C'est aujourd'hui une jeune femme accomplie qui a choisi d'aider les autres en témoignant du harcèlement qu'elle a vécu pendant cinq ans, du CM1 à la 3ᵉ, près de Limoges. Rencontre. (Première publication le 22 septembre 2023).
Si aujourd'hui Oriane Normand, 19 ans, se dit fière, accomplie et entourée, elle garde encore les marques d'une enfance douloureuse, vécue sur les bancs de l'école.
Alors scolarisée près de Limoges, elle commence à subir les moqueries et les méchancetés des élèves de sa classe de CM1. "D'abord, on m'a beaucoup isolée à cause de ma couleur de peau", explique la jeune femme, métisse de peau.
Les années avançant, elle continue d'être harcelée par un groupe d'élèves jusqu'au collège. "J'étais harcelée partout, à l'école et sur les réseaux sociaux (...) Par exemple, on menaçait de m'attendre devant les portes du collège, parce que j'avais dénoncé des faits".
Des faits qu'elle n'a pu avouer que très tard, puisqu'il était difficile pour elle de mettre des mots sur les maux. Elle est restée, pendant des années, murée dans le silence, à affronter la violence du quotidien.
Un secret bien caché
Cette année-là, sa mère découvre les scarifications que sa fille a sur les bras. C'est le signal d'alerte : "Elle nous a tout caché, elle participait à la vie quotidienne normalement, c'était une enfant normale : on n'a rien vu", raconte Zimouda Normand.

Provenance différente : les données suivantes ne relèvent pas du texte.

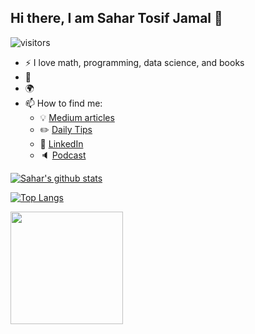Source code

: ## Hi there, I am Sahar Tosif Jamal 👋

![visitors](https://visitor-badge.glitch.me/badge?page_id=page.id)

<!--
**Sahar-TJ/Sahar-TJ** is a ✨ _special_ ✨ repository because its `README.md` (this file) appears on your GitHub profile.

Here are some ideas to get you started:

- 🔭 I’m currently working on ...
- 🌱 I’m currently learning ...
- 👯 I’m looking to collaborate on ...
- 🤔 I’m looking for help with ...
- 💬 Ask me about ...
- 📫 How to reach me: ...
- 😄 Pronouns: ...
- ⚡ Fun fact: ...
-->

- :zap: I love math, programming, data science, and books
- 🌱 
- :earth_africa: 
- 📫 How to find me: 
  - :bulb: [Medium articles]( )
  - :pencil2: [Daily Tips]()
  - :office: [LinkedIn]()
  - :speaker: [Podcast](h)

[![Sahar's github stats](https://github-readme-stats.vercel.app/api?username=Sahar-TJ&count_private=true&show_icons=true&theme=algolia&hide_rank=false)](https://github.com/anuraghazra/github-readme-stats)

[![Top Langs](https://github-readme-stats.vercel.app/api/top-langs/?username=Sahar-TJ)](https://github.com/anuraghazra/github-readme-stats)

<img height="180em" src="https://github-readme-stats.vercel.app/api?username=Sahar-TJ&show_icons=true&theme=algolia&hide_border=true&&count_private=true&include_all_commits=true" />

S'ensuivent des rendez-vous chez le médecin, une hospitalisation douloureuse sur le plan psychologique. Oriane, poussée par ses proches, finit par parler aux responsables de son collège.
"L'établissement ne m'a pas prise au sérieux, témoigne Oriane, quand j'ai porté plainte, on m'a dit que le problème venait de moi". Malgré une plainte déposée au commissariat, l'affaire est classée sans suite. Et à sa connaissance, le collège n'a pas sanctionné ses harceleurs.
Les personnes qui m'ont harcelée n'ont pas eu de sanctions (...) Les autres n'ont jamais formulé d'excuses.
Oriane, harcelée pendant cinq ans à l'écoleà France 3 Limousin
Après un bac pro, la jeune femme ne voulait pas engager de longues études : "Aller jusqu'au bac, ça a été très compliqué pour moi (...) Aujourd'hui, je ne me vois plus jamais reprendre l'école, c'est un traumatisme pour moi", confie-t-elle.
Un problème de société
Scandalisée par la situation, Zimouda Normand a créé en 2020 l'association "Combat contre le harcèlement scolaire". "Je suis très déçue par le rectorat et l'établissement scolaire (...) Quand on allait les voir, ils ont reconnu que ma fille subissait des brimades", s'indigne-t-elle.
Zimouda Normand accompagne les parents des enfants qui subissent le harcèlement scolaire dans le département et veut financer des brochures de préventions dans les écoles. "Il ne faut pas attendre qu'on en arrive au passage à l'acte pour se mobiliser. C'est un problème de société, il faut aider ces jeunes. Il faut aider les victimes et écouter les harceleurs qui souvent rencontrent des problèmes dans leur cercle familial".
Le cas d'Oriane est loin d’être isolé. Ce sont justement ces manquements de la part des établissements qui ont été étudiés par le ministère de l'Éducation, depuis le suicide d'un lycéen de 15 ans, le 5 septembre dernier à Poissy.
Le 27 septembre, Elisabeth Borne, la Première ministre, a annoncé la mise en place de plusieurs mesures pour lutter contre le harcèlement scolaire. “Une lutte implacable” que saluent les acteurs qui œuvrent en ce sens depuis des années.